Il responsabile del Consiglio di sicurezza nazionale, israeliano, Tzachi Hanegbi, ha smentito le anticipazioni dei media che davano già per oggi la liberazione dei primi ostaggi israeliani e ha spiegato che sarà venerdì, il primo giorno utile in cui ci potrà essere lo scambio. Nella nota diffusa dall’ufficio del premier, Hanegbi ha tuttavia assicurato che i negoziati per il rilascio degli ostaggi “stanno continuando”.

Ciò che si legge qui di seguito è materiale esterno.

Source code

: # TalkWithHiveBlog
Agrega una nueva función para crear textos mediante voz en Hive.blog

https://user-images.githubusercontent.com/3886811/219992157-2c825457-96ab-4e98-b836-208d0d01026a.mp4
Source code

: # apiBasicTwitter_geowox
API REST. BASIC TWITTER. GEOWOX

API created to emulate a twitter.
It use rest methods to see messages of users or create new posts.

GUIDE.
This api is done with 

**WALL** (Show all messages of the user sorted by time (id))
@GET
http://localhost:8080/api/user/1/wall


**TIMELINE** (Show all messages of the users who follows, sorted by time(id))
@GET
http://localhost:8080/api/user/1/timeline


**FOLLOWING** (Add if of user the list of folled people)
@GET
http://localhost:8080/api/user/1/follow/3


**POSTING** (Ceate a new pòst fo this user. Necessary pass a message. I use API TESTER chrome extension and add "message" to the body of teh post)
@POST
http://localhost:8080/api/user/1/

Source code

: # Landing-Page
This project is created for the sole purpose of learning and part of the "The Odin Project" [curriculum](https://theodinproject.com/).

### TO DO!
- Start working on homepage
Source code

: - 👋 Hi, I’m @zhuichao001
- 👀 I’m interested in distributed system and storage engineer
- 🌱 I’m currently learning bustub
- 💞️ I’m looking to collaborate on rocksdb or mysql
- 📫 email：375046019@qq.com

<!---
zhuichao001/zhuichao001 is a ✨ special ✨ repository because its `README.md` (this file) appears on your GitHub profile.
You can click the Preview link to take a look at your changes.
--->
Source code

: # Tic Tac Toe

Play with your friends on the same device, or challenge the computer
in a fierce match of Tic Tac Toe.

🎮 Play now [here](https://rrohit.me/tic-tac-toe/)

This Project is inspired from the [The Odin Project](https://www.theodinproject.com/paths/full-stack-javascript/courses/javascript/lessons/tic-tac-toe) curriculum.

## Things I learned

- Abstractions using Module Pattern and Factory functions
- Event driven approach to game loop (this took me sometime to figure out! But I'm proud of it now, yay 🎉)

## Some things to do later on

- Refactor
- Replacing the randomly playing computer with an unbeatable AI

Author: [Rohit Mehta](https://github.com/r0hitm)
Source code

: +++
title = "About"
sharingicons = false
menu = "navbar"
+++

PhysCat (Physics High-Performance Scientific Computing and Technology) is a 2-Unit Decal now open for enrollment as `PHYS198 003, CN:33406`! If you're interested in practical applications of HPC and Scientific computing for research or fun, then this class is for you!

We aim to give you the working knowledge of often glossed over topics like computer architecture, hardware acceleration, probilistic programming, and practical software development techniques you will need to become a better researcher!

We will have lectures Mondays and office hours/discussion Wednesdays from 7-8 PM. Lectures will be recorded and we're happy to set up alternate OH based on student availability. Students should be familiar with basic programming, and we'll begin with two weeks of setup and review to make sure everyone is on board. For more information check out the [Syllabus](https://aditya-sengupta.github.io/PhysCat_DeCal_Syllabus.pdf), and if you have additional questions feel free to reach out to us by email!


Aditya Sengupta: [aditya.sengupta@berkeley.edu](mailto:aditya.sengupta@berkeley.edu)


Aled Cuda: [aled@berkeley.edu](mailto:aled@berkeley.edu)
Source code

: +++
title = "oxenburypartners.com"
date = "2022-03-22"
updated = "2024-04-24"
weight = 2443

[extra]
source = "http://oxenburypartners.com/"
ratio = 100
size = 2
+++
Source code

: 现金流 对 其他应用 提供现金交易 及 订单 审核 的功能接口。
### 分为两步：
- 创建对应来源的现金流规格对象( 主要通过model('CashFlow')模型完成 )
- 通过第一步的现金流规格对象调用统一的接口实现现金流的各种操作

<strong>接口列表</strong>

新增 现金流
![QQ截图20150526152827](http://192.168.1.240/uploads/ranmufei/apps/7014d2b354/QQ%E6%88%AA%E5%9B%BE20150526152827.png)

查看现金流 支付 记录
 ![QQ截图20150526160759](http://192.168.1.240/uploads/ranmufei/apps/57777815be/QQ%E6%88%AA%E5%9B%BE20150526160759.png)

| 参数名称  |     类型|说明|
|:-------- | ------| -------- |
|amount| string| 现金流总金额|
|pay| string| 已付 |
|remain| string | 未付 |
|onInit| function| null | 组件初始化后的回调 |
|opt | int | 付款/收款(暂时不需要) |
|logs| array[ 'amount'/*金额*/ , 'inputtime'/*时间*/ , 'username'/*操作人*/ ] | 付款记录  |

“Non c’è motivo di preoccuparsi. Il ritardo non deriva da una rottura dei colloqui, ma piuttosto dalla necessità di risolvere le questioni amministrative che sono in fase di risoluzione”, ha assicurato ad Haaretz una fonte israeliana vicina alla trattativa.

Il rappresentante di Hamas, Moussa Abu Marzouk, aveva dichiarato in un’intervista ad Al Jazeera che la tregua temporanea concordata tra il gruppo palestinese e Israele sarebbe entrata in vigore da questa mattina alle 10.00 (ora italiana). L’annuncio era arrivato dopo che Israele aveva raggiunto un accordo con Hamas per una sospensione di quattro giorni dei combattimenti e il rilascio di almeno 50 dei circa 240 ostaggi rapiti da Hamas il 7 ottobre, in cambio del rilascio di 150 minorenni e donne palestinesi detenuti nelle carceri israeliane.

Secondo Al Jazeera, a partire da ieri sera, Hamas si è impegnato a fornire ogni giorno agli israeliani una lista di circa 10 nomi di persone che verranno rimpatriate da Gaza. Gli ostaggi verranno consegnati alla Croce Rossa che, a sua volta, li porterà a Sud, fino al valico di Rafah, attraverso l’Egitto e poi a casa in Israele. Il primo elenco dei nomi degli ostaggi è stato fornito agli israeliani ieri sera. 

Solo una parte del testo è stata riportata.